I think you mean JOIN.

You'd need more than that: Postgresql uses MVCC for concurrency, so 
whenever you update any row in a table, the ordering of the rows within 
the table changes.  And the JOIN operation inherently is unordered - you 
need to sort the result deliberately to control ordering.

To emulate a column-store, at the very least you need a way to associate 
values from different "columns" that belong to the same "row" of the 
virtual table.  IOW, every value in every "column" needs an explicit 
"row" identifier.  E.g.,

    col1 = { rowid, value1 }, col2 = { rowid, value2 }, ...
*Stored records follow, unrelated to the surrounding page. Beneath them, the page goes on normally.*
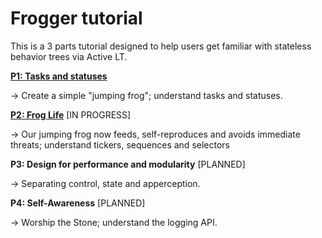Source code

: # Frogger tutorial

This is a 3 parts tutorial designed to help users get familiar with stateless behavior trees via Active LT.

**[P1: Tasks and statuses](Tutorial/P1-Status.md)**

→ Create a simple "jumping frog"; understand tasks and statuses.

**[P2: Frog Life](Tutorial/P2-Composites.md)** [IN PROGRESS]

→ Our jumping frog now feeds, self-reproduces and avoids immediate threats; understand tickers, sequences and selectors

**P3: Design for performance and modularity** [PLANNED]

→ Separating control, state and apperception.

**P4: Self-Awareness** [PLANNED]

→ Worship the Stone; understand the logging API.
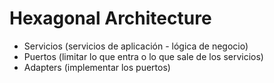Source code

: # Hexagonal Architecture

* Servicios (servicios de aplicación - lógica de negocio)
* Puertos (limitar lo que entra o lo que sale de los servicios)
* Adapters (implementar los puertos)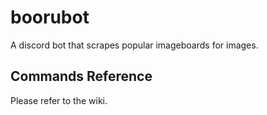 # boorubot
A discord bot that scrapes popular imageboards for images. 

## Commands Reference

Please refer to the wiki.
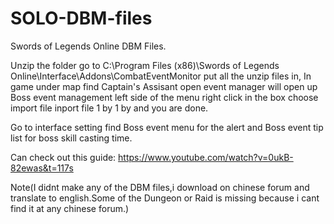 # SOLO-DBM-files
Swords of Legends Online DBM Files.

Unzip the folder go to C:\Program Files (x86)\Swords of Legends Online\Interface\Addons\CombatEventMonitor put all the unzip files in,
In game under map find Captain's Assisant open event manager will open up Boss event management left side of the menu right click in the box choose import file inport file 1 by 1 by and you are done.

Go to interface setting find Boss event menu for the alert and Boss event tip list for boss skill casting time.

Can check out this guide: https://www.youtube.com/watch?v=0ukB-82ewas&t=117s 
 
 Note(I didnt make any of the DBM files,i download on chinese forum and translate to english.Some of the Dungeon or Raid is missing because i cant find it at any chinese forum.)
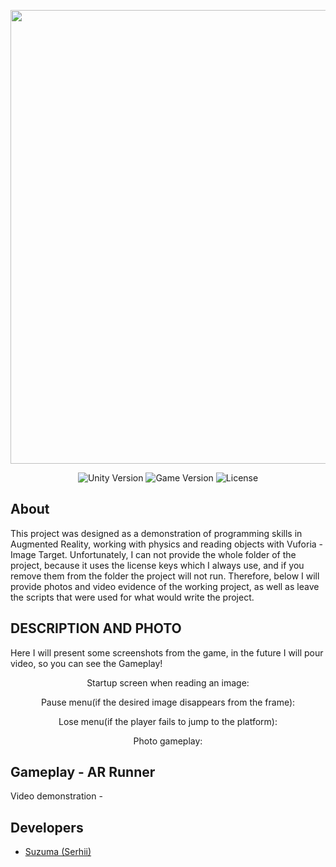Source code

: <p align="center">
      <img src="https://i.ibb.co/B4r0W2M/ARRunner.png" width="726">
</p>

<p align="center">
   <img src="https://img.shields.io/badge/Engine-Unity%202021.3.4.f1-blue" alt="Unity Version">
   <img src="https://img.shields.io/badge/Version-v1.0(Alpha)-blueviolet" alt="Game Version">
   <img src="https://img.shields.io/badge/License-MIT-yellow" alt="License">
</p>

## About

This project was designed as a demonstration of programming skills in Augmented Reality, working with physics and reading objects with Vuforia - Image Target.
Unfortunately, I can not provide the whole folder of the project, because it uses the license keys which I always use, and if you remove them from the folder the project will not run.
Therefore, below I will provide photos and video evidence of the working project, as well as leave the scripts that were used for what would write the project.

## DESCRIPTION AND PHOTO

Here I will present some screenshots from the game, in the future I will pour video, so you can see the Gameplay!
<p align="center"> Startup screen when reading an image: </p>

<p align="center"> Pause menu(if the desired image disappears from the frame): </p>

<p align="center"> Lose menu(if the player fails to jump to the platform): </p>

<p align="center"> Photo gameplay: </p>


## Gameplay - AR Runner

Video demonstration - 

## Developers

- [Suzuma (Serhii)](https://github.com/Suzuma-Ikimura)

##
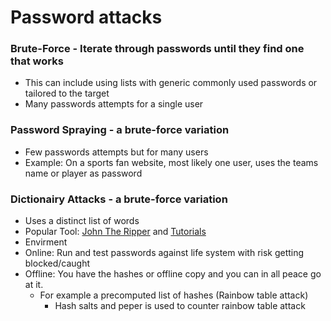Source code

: # Password attacks

### Brute-Force - Iterate through passwords until they find one that works
* This can include using lists with generic commonly used passwords or tailored to the target
* Many passwords attempts for a single user
### Password Spraying - a brute-force variation
* Few passwords attempts but for many users
* Example: On a sports fan website, most likely one user, uses the teams name or player as password
### Dictionairy Attacks - a brute-force variation
* Uses a distinct list of words
* Popular Tool: [John The Ripper](https://www.openwall.com/john/) and [Tutorials](https://openwall.info/wiki/john/tutorials)
* Envirment
* Online: Run and test passwords against life system with risk getting blocked/caught
* Offline: You have the hashes or offline copy and you can in all peace go at it.
  * For example a precomputed list of hashes (Rainbow table attack)
    * Hash salts and peper is used to counter rainbow table attack
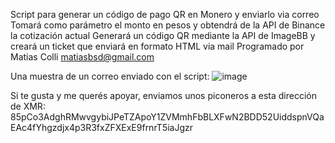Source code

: Script para generar un código de pago QR en Monero y enviarlo via correo
Tomará como parámetro el monto en pesos y obtendrá de la API de Binance la cotización actual
Generará un código QR mediante la API de ImageBB y creará un ticket que enviará en formato HTML via mail
Programado por Matias Colli <matiasbsd@gmail.com>

Una muestra de un correo enviado con el script:
![image](https://github.com/matiasbsd/xmrqrpayment/assets/135914624/c009e523-4c94-498d-bc67-e09ed760b665)

Si te gusta y me querés apoyar, enviamos unos piconeros a esta dirección de XMR:
85pCo3AdghRMwvgybiJPeTZApoY1ZVMmhFbBLXFwN2BDD52UiddspnVQaEAc4fYhgzdjx4p3R3fxZFXExE9frnrT5iaJgzr
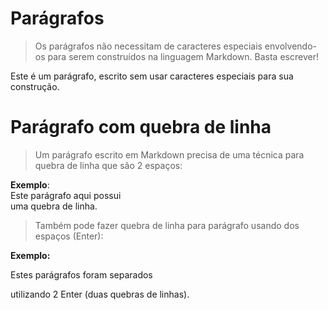 # Parágrafos

> Os parágrafos não necessitam de caracteres especiais envolvendo-os para serem construídos na linguagem Markdown. Basta escrever!

Este é um parágrafo, escrito sem usar caracteres especiais para sua construção.

# Parágrafo com quebra de linha

> Um parágrafo escrito em Markdown precisa de uma técnica para quebra de linha que são 2 espaços:

**Exemplo**:  
Este parágrafo aqui possui   
uma quebra de linha.

> Também pode fazer quebra de linha para parágrafo usando dos espaços (Enter):

**Exemplo:** 

Estes parágrafos foram separados 

utilizando 2 Enter (duas quebras de linhas).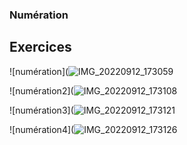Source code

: ### Numération
## Exercices

![numération](![IMG_20220912_173059](https://user-images.githubusercontent.com/112661363/189742870-affb12bf-b55d-41c1-a085-0a266fb32f19.jpg)

![numération2](![IMG_20220912_173108](https://user-images.githubusercontent.com/112661363/189743015-03ebe2ca-6dfd-4bd1-b3e3-46f757a95f86.jpg)

![numération3](![IMG_20220912_173121](https://user-images.githubusercontent.com/112661363/189743113-06a653ff-50a0-43be-83c8-d4d7629023ca.jpg)

![numération4](![IMG_20220912_173126](https://user-images.githubusercontent.com/112661363/189743271-f01615b8-e365-4495-a56d-971e4d246818.jpg)




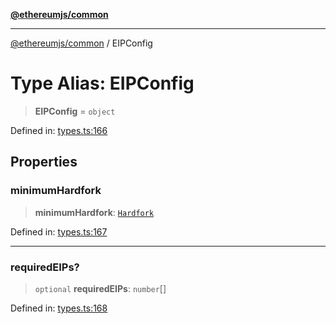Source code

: [**@ethereumjs/common**](../README.md)

***

[@ethereumjs/common](../README.md) / EIPConfig

# Type Alias: EIPConfig

> **EIPConfig** = `object`

Defined in: [types.ts:166](https://github.com/ethereumjs/ethereumjs-monorepo/blob/master/packages/common/src/types.ts#L166)

## Properties

### minimumHardfork

> **minimumHardfork**: [`Hardfork`](Hardfork.md)

Defined in: [types.ts:167](https://github.com/ethereumjs/ethereumjs-monorepo/blob/master/packages/common/src/types.ts#L167)

***

### requiredEIPs?

> `optional` **requiredEIPs**: `number`[]

Defined in: [types.ts:168](https://github.com/ethereumjs/ethereumjs-monorepo/blob/master/packages/common/src/types.ts#L168)
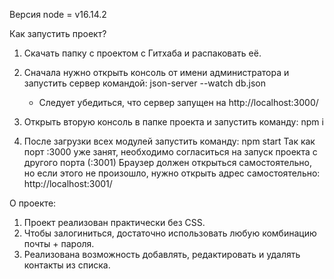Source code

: Версия node = v16.14.2

Как запустить проект?

1. Скачать папку с проектом с Гитхаба и распаковать её.

2. Сначала нужно открыть консоль от имени администратора и запустить сервер командой: json-server --watch db.json
   * Следует убедиться, что сервер запущен на http://localhost:3000/

3. Открыть вторую консоль в папке проекта и запустить команду: npm i

4. После загрузки всех модулей запустить команду: npm start
Так как порт :3000 уже занят, необходимо согласиться на запуск проекта с другого порта (:3001)
Браузер должен открыться самостоятельно, но если этого не произошло, нужно открыть адрес самостоятельно: http://localhost:3001/


О проекте:

1. Проект реализован практически без CSS.
2. Чтобы залогиниться, достаточно использовать любую комбинацию почты + пароля.
3. Реализована возможность добавлять, редактировать и удалять контакты из списка.
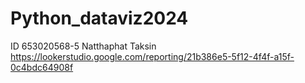 # Python_dataviz2024
ID 653020568-5 Natthaphat Taksin
https://lookerstudio.google.com/reporting/21b386e5-5f12-4f4f-a15f-0c4bdc64908f

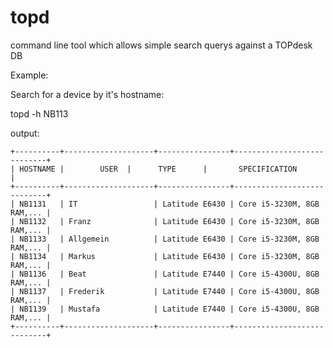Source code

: # topd
command line tool which allows simple search querys against a TOPdesk DB

Example:

Search for a device by it's hostname:

topd -h NB113

output:

    +----------+--------------------+----------------+----------------------------+
    | HOSTNAME |        USER  |      TYPE      |       SPECIFICATION              |
    +----------+--------------------+----------------+----------------------------+
    | NB1131   | IT                 | Latitude E6430 | Core i5-3230M, 8GB RAM,... |
    | NB1132   | Franz              | Latitude E6430 | Core i5-3230M, 8GB RAM,... |
    | NB1133   | Allgemein          | Latitude E6430 | Core i5-3230M, 8GB RAM,... |
    | NB1134   | Markus             | Latitude E6430 | Core i5-3230M, 8GB RAM,... |
    | NB1136   | Beat               | Latitude E7440 | Core i5-4300U, 8GB RAM,... |
    | NB1137   | Frederik           | Latitude E7440 | Core i5-4300U, 8GB RAM,... |
    | NB1139   | Mustafa            | Latitude E7440 | Core i5-4300U, 8GB RAM,... |
    +----------+--------------------+----------------+----------------------------+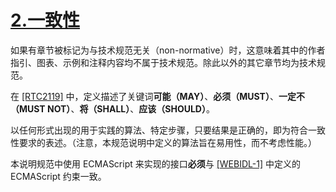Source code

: # [2.一致性](http://w3c.github.io/webrtc-pc/#conformance)

如果有章节被标记为与技术规范无关（non-normative）时，这意味着其中的作者指引、图表、示例和注释内容均不属于技术规范。除此以外的其它章节均为技术规范。

在 [[RTC2119]](http://w3c.github.io/webrtc-pc/#bib-RFC2119) 中，定义描述了关键词**可能（MAY）**、**必须（MUST）**、**一定不（MUST NOT）**、**将（SHALL）**、**应该（SHOULD）**。

以任何形式出现的用于实践的算法、特定步骤，只要结果是正确的，即为符合一致性要求的表述。（注意，本规范说明中定义的算法旨在易用性，而不考虑性能。）

本说明规范中使用 ECMAScript 来实现的接口**必须**与 [[WEBIDL-1]](http://w3c.github.io/webrtc-pc/#bib-WEBIDL-1) 中定义的 ECMAScript 约束一致。
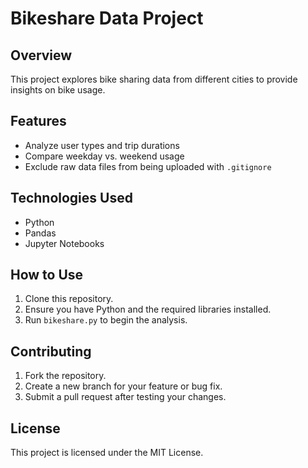 # Bikeshare Data Project

## Overview
This project explores bike sharing data from different cities to provide insights on bike usage.

## Features
- Analyze user types and trip durations
- Compare weekday vs. weekend usage
- Exclude raw data files from being uploaded with `.gitignore`

## Technologies Used
- Python
- Pandas
- Jupyter Notebooks


## How to Use
1. Clone this repository.
2. Ensure you have Python and the required libraries installed.
3. Run `bikeshare.py` to begin the analysis.

## Contributing
1. Fork the repository.
2. Create a new branch for your feature or bug fix.
3. Submit a pull request after testing your changes.


## License
This project is licensed under the MIT License.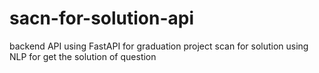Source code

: # sacn-for-solution-api
backend API using FastAPI for graduation project scan for solution using NLP for get the solution of question 
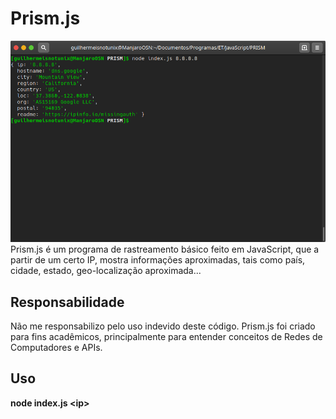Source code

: # Prism.js
<img src="screenshot.png" alt="Screenshot do Prism.js em execução com o DNS do Google">
Prism.js é um programa de rastreamento básico feito em JavaScript, que a partir de um certo IP, mostra informações aproximadas, tais como país, cidade, estado, geo-localização aproximada...

<h2>Responsabilidade</h2>
Não me responsabilizo pelo uso indevido deste código. Prism.js foi criado para fins acadêmicos, principalmente para entender conceitos de Redes de Computadores e APIs.

<h2>Uso</h2>
<b>node index.js &lt;ip&gt;</b>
For performance you would need to have indexes on at least the rowid in 
each of the "column" tables.

This is a bare minimum and can only work if the columns of your virtual 
table and the queries against it are application controlled or 
statically known.  If you want to do something more flexible that will 
support ad hoc table modifications, elastically sized values (strings, 
bytes, arrays, JSON, XML), etc. this example is not suffice and the 
implementation can get very complicated very quickly


Justin Pryzby was not joking when he said the performance could be awful 
... at least as compared to a more normal row-oriented structure.  
Performance of a query that involves more than a handful of "columns", 
in general, will be horrible.  It is up to you to decide whether some 
(maybe little) increase in performance in processing *single* columns 
will offset likely MASSIVE loss of performance in processing multiple 
columns.


 >I'm thinking since Postgres stores tables in continuous blocks of 16MB 
each
 >(I think that's the default page size?)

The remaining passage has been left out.